* **What this task involves**:
Pick each line containing "from" out of the records.

Supplied records Start Marker

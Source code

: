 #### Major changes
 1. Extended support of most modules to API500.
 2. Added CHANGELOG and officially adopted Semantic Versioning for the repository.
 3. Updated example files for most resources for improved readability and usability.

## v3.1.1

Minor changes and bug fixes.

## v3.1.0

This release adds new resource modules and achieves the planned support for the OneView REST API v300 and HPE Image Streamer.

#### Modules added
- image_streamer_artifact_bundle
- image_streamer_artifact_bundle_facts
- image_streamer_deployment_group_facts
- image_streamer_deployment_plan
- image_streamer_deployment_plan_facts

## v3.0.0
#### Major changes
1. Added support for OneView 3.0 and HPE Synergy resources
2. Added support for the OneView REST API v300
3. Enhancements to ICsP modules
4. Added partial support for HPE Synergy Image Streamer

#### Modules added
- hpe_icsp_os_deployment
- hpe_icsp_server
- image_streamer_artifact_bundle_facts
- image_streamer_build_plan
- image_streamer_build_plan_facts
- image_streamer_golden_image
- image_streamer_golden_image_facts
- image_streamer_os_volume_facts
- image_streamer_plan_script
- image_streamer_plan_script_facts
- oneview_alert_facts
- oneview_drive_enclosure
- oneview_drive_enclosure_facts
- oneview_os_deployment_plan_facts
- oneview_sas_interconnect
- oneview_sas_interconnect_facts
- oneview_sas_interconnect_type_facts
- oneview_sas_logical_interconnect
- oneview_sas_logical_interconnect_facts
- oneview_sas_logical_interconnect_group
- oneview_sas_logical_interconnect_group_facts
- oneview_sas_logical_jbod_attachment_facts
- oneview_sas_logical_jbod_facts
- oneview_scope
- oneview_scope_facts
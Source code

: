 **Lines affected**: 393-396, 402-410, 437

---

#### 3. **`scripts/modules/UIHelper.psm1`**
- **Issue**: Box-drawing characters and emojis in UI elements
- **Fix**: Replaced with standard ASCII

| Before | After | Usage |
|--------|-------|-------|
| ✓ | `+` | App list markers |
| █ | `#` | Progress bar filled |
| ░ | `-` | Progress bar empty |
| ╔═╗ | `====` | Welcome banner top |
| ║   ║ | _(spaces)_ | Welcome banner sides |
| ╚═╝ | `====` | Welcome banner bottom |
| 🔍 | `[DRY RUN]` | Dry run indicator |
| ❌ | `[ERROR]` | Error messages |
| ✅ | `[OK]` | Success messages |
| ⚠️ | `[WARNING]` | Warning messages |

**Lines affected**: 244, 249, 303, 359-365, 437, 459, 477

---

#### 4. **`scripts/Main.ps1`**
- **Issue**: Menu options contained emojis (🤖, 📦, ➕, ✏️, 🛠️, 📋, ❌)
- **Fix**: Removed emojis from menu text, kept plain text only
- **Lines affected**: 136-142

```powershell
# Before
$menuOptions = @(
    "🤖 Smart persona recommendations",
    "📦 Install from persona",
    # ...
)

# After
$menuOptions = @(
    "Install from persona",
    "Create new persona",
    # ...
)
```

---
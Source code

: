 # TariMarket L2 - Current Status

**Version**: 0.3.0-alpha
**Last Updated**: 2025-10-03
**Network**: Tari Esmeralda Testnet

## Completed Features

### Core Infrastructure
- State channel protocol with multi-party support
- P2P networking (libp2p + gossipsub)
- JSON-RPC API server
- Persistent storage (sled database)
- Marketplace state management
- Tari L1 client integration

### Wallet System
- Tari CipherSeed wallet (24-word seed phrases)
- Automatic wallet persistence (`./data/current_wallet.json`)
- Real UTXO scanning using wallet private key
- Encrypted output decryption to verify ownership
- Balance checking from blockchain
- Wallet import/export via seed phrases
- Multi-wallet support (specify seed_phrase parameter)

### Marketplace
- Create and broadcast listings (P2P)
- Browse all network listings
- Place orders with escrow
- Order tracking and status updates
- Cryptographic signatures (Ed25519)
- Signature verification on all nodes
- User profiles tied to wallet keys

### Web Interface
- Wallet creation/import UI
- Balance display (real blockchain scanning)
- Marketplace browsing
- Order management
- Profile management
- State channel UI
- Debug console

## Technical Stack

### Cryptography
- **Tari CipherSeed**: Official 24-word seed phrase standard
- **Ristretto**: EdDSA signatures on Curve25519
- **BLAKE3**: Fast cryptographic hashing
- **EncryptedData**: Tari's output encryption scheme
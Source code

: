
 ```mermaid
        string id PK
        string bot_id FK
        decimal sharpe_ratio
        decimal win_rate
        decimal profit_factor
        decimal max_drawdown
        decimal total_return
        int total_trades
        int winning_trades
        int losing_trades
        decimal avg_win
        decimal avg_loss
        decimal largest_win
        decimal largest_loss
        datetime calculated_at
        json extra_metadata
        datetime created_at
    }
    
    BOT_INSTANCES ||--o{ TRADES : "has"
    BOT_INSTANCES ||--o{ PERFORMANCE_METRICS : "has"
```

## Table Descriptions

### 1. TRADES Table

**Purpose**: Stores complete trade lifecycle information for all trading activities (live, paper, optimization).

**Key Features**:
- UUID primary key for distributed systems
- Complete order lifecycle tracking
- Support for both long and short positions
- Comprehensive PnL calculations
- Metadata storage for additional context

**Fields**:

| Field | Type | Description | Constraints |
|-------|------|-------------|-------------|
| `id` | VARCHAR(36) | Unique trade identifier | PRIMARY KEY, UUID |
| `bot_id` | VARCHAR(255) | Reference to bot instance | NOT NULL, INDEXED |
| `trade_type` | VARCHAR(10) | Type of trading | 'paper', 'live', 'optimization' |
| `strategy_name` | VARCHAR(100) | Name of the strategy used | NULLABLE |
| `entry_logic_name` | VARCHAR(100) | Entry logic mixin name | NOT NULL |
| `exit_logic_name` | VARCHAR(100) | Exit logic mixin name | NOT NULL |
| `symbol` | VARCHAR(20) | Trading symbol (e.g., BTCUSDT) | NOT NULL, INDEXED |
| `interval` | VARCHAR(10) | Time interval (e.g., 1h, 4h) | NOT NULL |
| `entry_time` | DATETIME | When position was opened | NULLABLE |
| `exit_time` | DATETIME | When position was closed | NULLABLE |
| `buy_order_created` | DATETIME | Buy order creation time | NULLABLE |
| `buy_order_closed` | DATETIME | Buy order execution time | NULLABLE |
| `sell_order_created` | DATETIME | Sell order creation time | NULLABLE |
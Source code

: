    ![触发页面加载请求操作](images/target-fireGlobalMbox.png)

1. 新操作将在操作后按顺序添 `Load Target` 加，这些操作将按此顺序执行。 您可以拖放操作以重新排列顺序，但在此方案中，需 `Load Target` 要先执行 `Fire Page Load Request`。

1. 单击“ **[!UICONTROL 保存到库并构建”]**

Supplied records End Marker

* **Reply to the exercise**:
- **Fix**: Removed emojis from menu text, kept plain text only
    "📦 Install from persona",
    "Install from persona",
- Balance checking from blockchain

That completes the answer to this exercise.